Lottomatica (Italien): Glücksspiel ist eine Leidenschaft der Italiener. Auch in wirtschaftlich schwierigen Zeiten wird zwischen Bozen und Palermo kräftig gewettet. Lottomatica organisiert in öffentlichem Auftrag die staatliche Lotterie und ist damit größter Profiteur. Das Geschäft ist durch lang laufende Verträge mit dem Staat abgesichert. Ein zweites Standbein hat das Unternehmen in den USA. Das Wachstumspotenzial ist groß: Immer mehr US-Bundesstaaten lassen ihre Lotterien aus Kostengründen extern verwalten und sind damit potenzielle Kunden für Lottomatica. Analysten trauen dem Unternehmen im kommenden Jahr ein Gewinnwachstum von 20 Prozent zu.

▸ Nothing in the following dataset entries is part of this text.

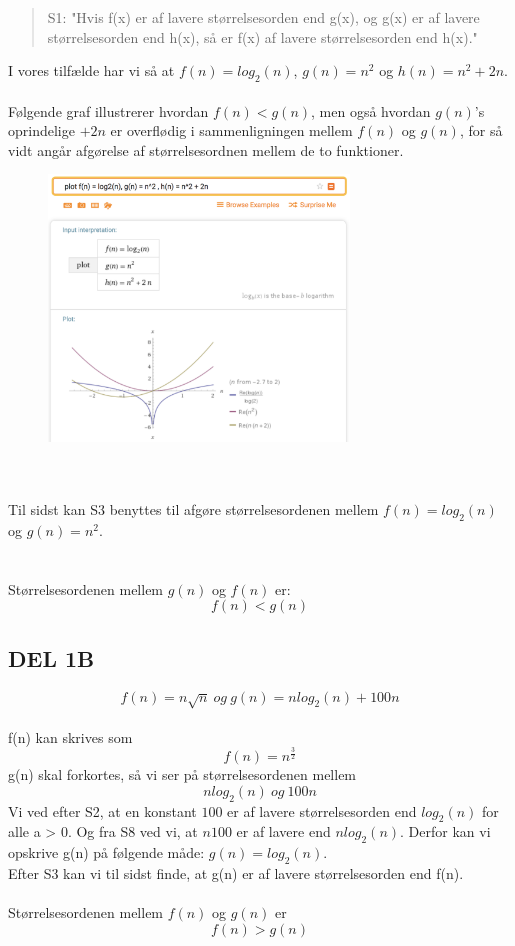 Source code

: \documentclass[a4paper]{article}
\begin{document}
\begin{quotation} \centering S1: "Hvis f(x) er af lavere størrelsesorden end g(x), og g(x) er af lavere størrelsesorden end h(x), så er f(x) af lavere størrelsesorden end h(x)."
\end{quotation}
I vores tilfælde har vi så at $f(n) = log_2(n)$, $g(n) = n^2$ og $h(n) = n^2 + 2n$. \\ \\ 
%
Følgende graf illustrerer hvordan $f(n) < g(n)$, men også hvordan $g(n)$'s oprindelige $+2n$ er overflødig
i sammenligningen mellem $f(n)$ og $g(n)$, for så vidt angår afgørelse af størrelsesordnen mellem
de to funktioner.
%
\begin{figure}[h]
\centering
\includegraphics[width=8cm]{del1a.png}
\end{figure} \\ \\
Til sidst kan S3 benyttes til afgøre
størrelsesordenen mellem $f(n) = log_2(n)$ og $g(n) = n^2$. \\ \\ \\
Størrelsesordenen mellem $g(n)$ og $f(n)$ er:
\[ f(n) < g(n) \]
%
%
\newpage
\subsection{DEL 1B}
\[ f(n) = n \sqrt{n} \ og \ g(n) = nlog_{2}(n) + 100n \] \\
%
f(n) kan skrives som 
\[ f(n) = n^{\frac{3}{2}} \]
g(n) skal forkortes, så vi ser på størrelsesordenen mellem
\[ nlog_{2}(n) \ og \ 100n \]
Vi ved efter S2, at en konstant $100$ er af lavere størrelsesorden end 
$log_{2}(n)$ for alle a > 0.
Og fra S8 ved vi, at $n100$ er af lavere end $nlog_{2}(n)$.
Derfor kan vi opskrive g(n) på følgende måde: $g(n) = log_{2}(n)$. \\
Efter S3 kan vi til sidst finde, at g(n) er af lavere størrelsesorden end f(n). \\ \\
Størrelsesordenen mellem $f(n)$ og $g(n)$ er \\
\[ f(n) > g(n) \]
\end{document}
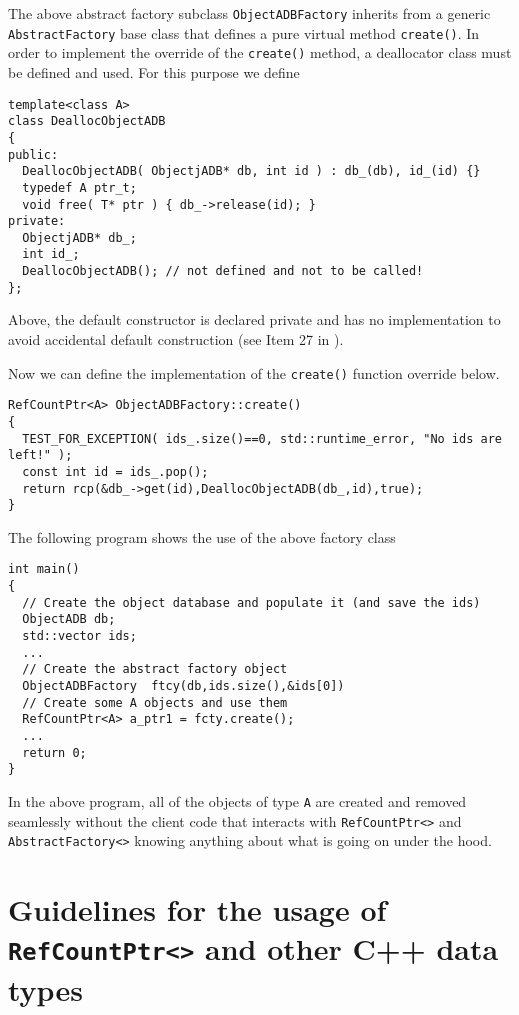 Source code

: The above abstract factory subclass {}\texttt{ObjectADBFactory}
inherits from a generic {}\texttt{AbstractFactory} base class that
defines a pure virtual method {}\texttt{create()}.  In order to
implement the override of the {}\texttt{create()} method, a
deallocator class must be defined and used.  For this purpose we
define

{\scriptsize\begin{verbatim}
template<class A>
class DeallocObjectADB
{
public:
  DeallocObjectADB( ObjectjADB* db, int id ) : db_(db), id_(id) {}
  typedef A ptr_t;
  void free( T* ptr ) { db_->release(id); }
private:
  ObjectjADB* db_;
  int id_;
  DeallocObjectADB(); // not defined and not to be called!
};
\end{verbatim}}

{}\noindent{}Above, the default constructor is declared private and
has no implementation to avoid accidental default construction (see
Item 27 in {}\cite{ref:meyers_1994}).

Now we can define the implementation of the {}\texttt{create()} function
override below.

{\scriptsize\begin{verbatim}
RefCountPtr<A> ObjectADBFactory::create()
{
  TEST_FOR_EXCEPTION( ids_.size()==0, std::runtime_error, "No ids are left!" );
  const int id = ids_.pop();
  return rcp(&db_->get(id),DeallocObjectADB(db_,id),true);
}
\end{verbatim}}

The following program shows the use of the above factory class

{\scriptsize\begin{verbatim}
int main()
{
  // Create the object database and populate it (and save the ids)
  ObjectADB db;
  std::vector ids;
  ...
  // Create the abstract factory object
  ObjectADBFactory  ftcy(db,ids.size(),&ids[0])
  // Create some A objects and use them
  RefCountPtr<A> a_ptr1 = fcty.create();
  ...
  return 0;
}
\end{verbatim}}

In the above program, all of the objects of type {}\texttt{A} are
created and removed seamlessly without the client code that interacts
with {}\texttt{Ref\-Count\-Ptr<>} and {}\texttt{AbstractFactory<>}
knowing anything about what is going on under the hood.

%
\section{Guidelines for the usage of {}\texttt{Ref\-Count\-Ptr<>} and other C++ data types}
%

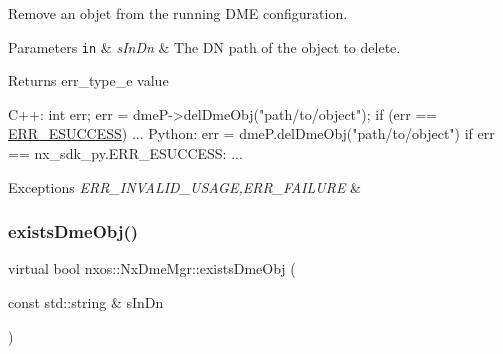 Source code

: Remove an objet from the running D\+ME configuration. 
\begin{DoxyParams}[1]{Parameters}
\mbox{\tt in}  & {\em s\+In\+Dn} & The DN path of the object to delete. \\
\hline
\end{DoxyParams}
\begin{DoxyReturn}{Returns}
err\+\_\+type\+\_\+e value 
\begin{DoxyCode}
C++:
    \textcolor{keywordtype}{int} err;
    err = dmeP->delDmeObj(\textcolor{stringliteral}{"path/to/object"});
    \textcolor{keywordflow}{if} (err == \mbox{\hyperlink{namespacenxos_ab37a154d6e66b6fabe61025ba9f523e1a02b0f4aa199a01d3e506e935467ba337}{ERR\_ESUCCESS}}) ...
Python:
    err = dmeP.delDmeObj(\textcolor{stringliteral}{"path/to/object"})
    \textcolor{keywordflow}{if} err == nx\_sdk\_py.ERR\_ESUCCESS:
         ...
\end{DoxyCode}

\end{DoxyReturn}

\begin{DoxyExceptions}{Exceptions}
{\em E\+R\+R\+\_\+\+I\+N\+V\+A\+L\+I\+D\+\_\+\+U\+S\+A\+GE,E\+R\+R\+\_\+\+F\+A\+I\+L\+U\+RE} & \\
\hline
\end{DoxyExceptions}
\mbox{\label{classnxos_1_1_nx_dme_mgr_aa21c3fd72667ddbafb2b288e15c89a92}} 
\subsubsection{\texorpdfstring{exists\+Dme\+Obj()}{existsDmeObj()}}
{\footnotesize\ttfamily virtual bool nxos\+::\+Nx\+Dme\+Mgr\+::exists\+Dme\+Obj (\begin{DoxyParamCaption}\item[{const std\+::string \&}]{s\+In\+Dn }\end{DoxyParamCaption})\hspace{0.3cm}{\ttfamily [pure virtual]}}

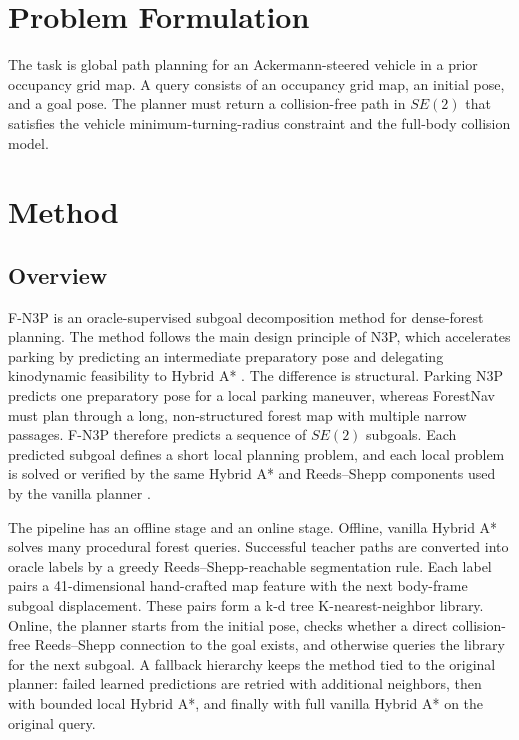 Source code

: \documentclass[11pt,a4paper]{article}
\begin{document}
\section{Problem Formulation}
\label{sec:problem}
The task is global path planning for an Ackermann-steered vehicle in a prior occupancy grid map. A query consists of an occupancy grid map, an initial pose, and a goal pose. The planner must return a collision-free path in $SE(2)$ that satisfies the vehicle minimum-turning-radius constraint and the full-body collision model.

\section{Method}
\label{sec:method}

\subsection{Overview}
\label{sec:method_overview}

F-N3P is an oracle-supervised subgoal decomposition method for dense-forest planning. The method follows the main design principle of N3P, which accelerates parking by predicting an intermediate preparatory pose and delegating kinodynamic feasibility to Hybrid A* \cite{Xue2026N3P}. The difference is structural. Parking N3P predicts one preparatory pose for a local parking maneuver, whereas ForestNav must plan through a long, non-structured forest map with multiple narrow passages. F-N3P therefore predicts a sequence of $SE(2)$ subgoals. Each predicted subgoal defines a short local planning problem, and each local problem is solved or verified by the same Hybrid A* and Reeds--Shepp components used by the vanilla planner \cite{Dolgov2010HybridAstar,ReedsShepp1990}.

The pipeline has an offline stage and an online stage. Offline, vanilla Hybrid A* solves many procedural forest queries. Successful teacher paths are converted into oracle labels by a greedy Reeds--Shepp-reachable segmentation rule. Each label pairs a 41-dimensional hand-crafted map feature with the next body-frame subgoal displacement. These pairs form a k-d tree K-nearest-neighbor library. Online, the planner starts from the initial pose, checks whether a direct collision-free Reeds--Shepp connection to the goal exists, and otherwise queries the library for the next subgoal. A fallback hierarchy keeps the method tied to the original planner: failed learned predictions are retried with additional neighbors, then with bounded local Hybrid A*, and finally with full vanilla Hybrid A* on the original query.
\end{document}
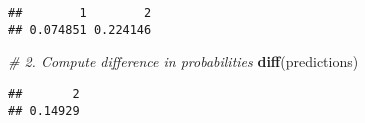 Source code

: \documentclass[
]{article}
\newenvironment{Shaded}{\begin{snugshade}}{\end{snugshade}}
\newcommand{\CommentTok}[1]{\textcolor[rgb]{0.56,0.35,0.01}{\textit{#1}}}
\newcommand{\KeywordTok}[1]{\textcolor[rgb]{0.13,0.29,0.53}{\textbf{#1}}}
\newcommand{\NormalTok}[1]{#1}
\begin{document}
\begin{verbatim}
##        1        2 
## 0.074851 0.224146
\end{verbatim}

\begin{Shaded}
\begin{Highlighting}[]
\CommentTok{\# 2. Compute difference in probabilities}
\KeywordTok{diff}\NormalTok{(predictions)}
\end{Highlighting}
\end{Shaded}

\begin{verbatim}
##       2 
## 0.14929
\end{verbatim}
\end{document}
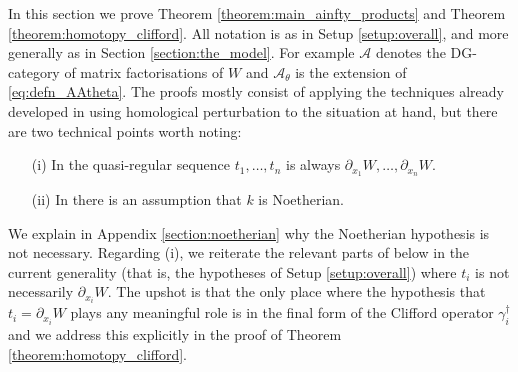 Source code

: \documentclass[english,letter paper,12pt,leqno]{article}
\theoremstyle{example}
\numberwithin{equation}{section}
\def\AA{\mathcal{A}}
\begin{document}
In this section we prove Theorem \ref{theorem:main_ainfty_products} and Theorem \ref{theorem:homotopy_clifford}. All notation is as in Setup \ref{setup:overall}, and more generally as in Section \ref{section:the_model}. For example $\AA$ denotes the DG-category of matrix factorisations of $W$ and $\AA_{\theta}$ is the extension of \eqref{eq:defn_AAtheta}. The proofs mostly consist of applying the techniques already developed in \cite{pushforward, cut} using homological perturbation to the situation at hand, but there are two technical points worth noting:
\begin{itemize}
\item[(i)] In \cite{cut} the quasi-regular sequence $t_1,\ldots,t_n$ is always $\partial_{x_1} W, \ldots, \partial_{x_n} W$.
\item[(ii)] In \cite{cut} there is an assumption that $k$ is Noetherian.
\end{itemize}
We explain in Appendix \ref{section:noetherian} why the Noetherian hypothesis is not necessary. Regarding (i), we reiterate the relevant parts of \cite{cut} below in the current generality (that is, the hypotheses of Setup \ref{setup:overall}) where $t_i$ is not necessarily $\partial_{x_i} W$. The upshot is that the only place where the hypothesis that $t_i = \partial_{x_i} W$ plays any meaningful role is in the final form of the Clifford operator $\gamma_i^\dagger$ and we address this explicitly in the proof of Theorem \ref{theorem:homotopy_clifford}.
\end{document}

Luxottica (Italien): Der weltgrößte Hersteller von Sonnenbrillen leidet ebenfalls kaum unter dem Abschwung im Heimatmarkt Italien. Fast ein Viertel des Umsatzes wird in Schwellenländern erzielt, ein weiteres Viertel in Nordamerika. Australien erwies sich im dritten Quartal als einer der am stärksten wachsenden Märkte des Unternehmens. Das Unternehmen verkauft Brillen exklusiver Marken wie Ray-Ban oder Oakley in eigenen Filialen und über den Einzelhandel. Das Geschäft mit Wiederverkäufern steigerte Luxottica zuletzt prozentual zweistellig, die Gewinnmargen steigen deutlich. Auch im spanischen Markt wächst Luxottica wieder.

Jeronimo Martins (Portugal): Trotz hoher Arbeitslosigkeit laufen die Geschäfte bei Portugals Einzelhandelsholding gut. Der Discounter Pingo Doce schlägt sich als Marktführer in der Heimat wacker. Wachstumstreiber ist allerdings die polnische Discounterkette Biedronka. Der Marktführer legt im wirtschaftlich prosperierenden Polen prozentual zweistellig zu. Biedronka liefert den Großteil des Konzerngewinns.
Chef Pedro Soar bereitet gerade den Markteintritt in Kolumbien vor. In den kommenden drei Jahren soll der Umsatz jeweils um über zehn Prozent wachsen. Analysten erwarten ein Gewinnplus von 15 Prozent.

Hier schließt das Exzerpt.